> _Data_:
....

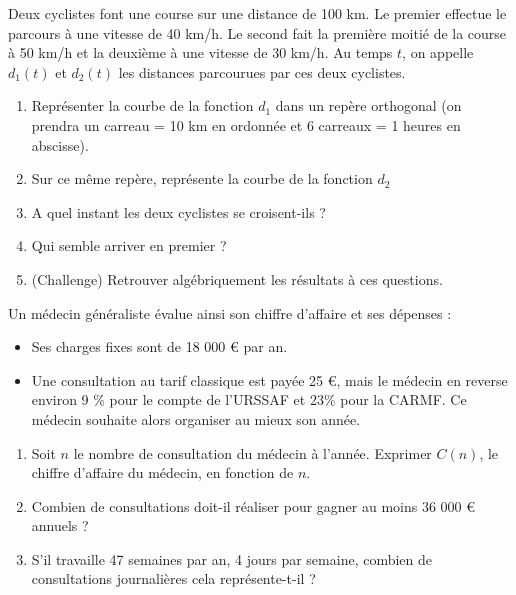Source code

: {\begin{Exercice} %
Deux cyclistes font une course sur une distance de 100 km. Le premier effectue le parcours à une vitesse de 40 km/h. Le second fait la première moitié de la course à 50 km/h et la deuxième à une vitesse de 30 km/h. Au temps $t$, on appelle $d_1(t)$ et $d_2(t)$ les distances parcourues par ces deux cyclistes.
\begin{enumerate}
\item Représenter la courbe de la fonction $d_1$ dans un repère orthogonal (on prendra un carreau = 10 km en ordonnée et 6 carreaux = 1 heures en abscisse).
\item Sur ce même repère, représente la courbe de la fonction $d_2$
\item A quel instant les deux cyclistes se croisent-ils ?
\item Qui semble arriver en premier ?
\item (Challenge) Retrouver algébriquement les résultats à ces questions.
\end{enumerate}
\end{Exercice}


\begin{Exercice} %
Un médecin généraliste évalue ainsi son chiffre d'affaire et ses dépenses :
\begin{itemize}[label=\textcolor{Couleur6}{$\bullet$}]
\item Ses charges fixes sont de 18 000 € par an.
\item Une consultation au tarif classique est payée 25 €, mais le médecin en reverse environ 9 \% pour le compte de l'URSSAF et 23\% pour la CARMF. Ce médecin souhaite alors organiser au mieux son année.
\end{itemize}

\begin{enumerate}
\item Soit $n$ le nombre de consultation du médecin à l'année. Exprimer $C(n)$, le chiffre d'affaire du médecin, en fonction de $n$.
\item Combien de consultations doit-il réaliser pour gagner au moins 36 000 € annuels ?
\item S'il travaille 47 semaines par an, 4 jours par semaine, combien de consultations
journalières cela représente-t-il ?
\end{enumerate}
\end{Exercice}


}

....

> _Requirement_:
In the entries, the line containing "000 € annuels ?" and every line after it through the last are to be duplicated exactly, and no other line is to be included.

> _Exercise result_:
\item Combien de consultations doit-il réaliser pour gagner au moins 36 000 € annuels ?
\item S'il travaille 47 semaines par an, 4 jours par semaine, combien de consultations
journalières cela représente-t-il ?
\end{enumerate}
\end{Exercice}


}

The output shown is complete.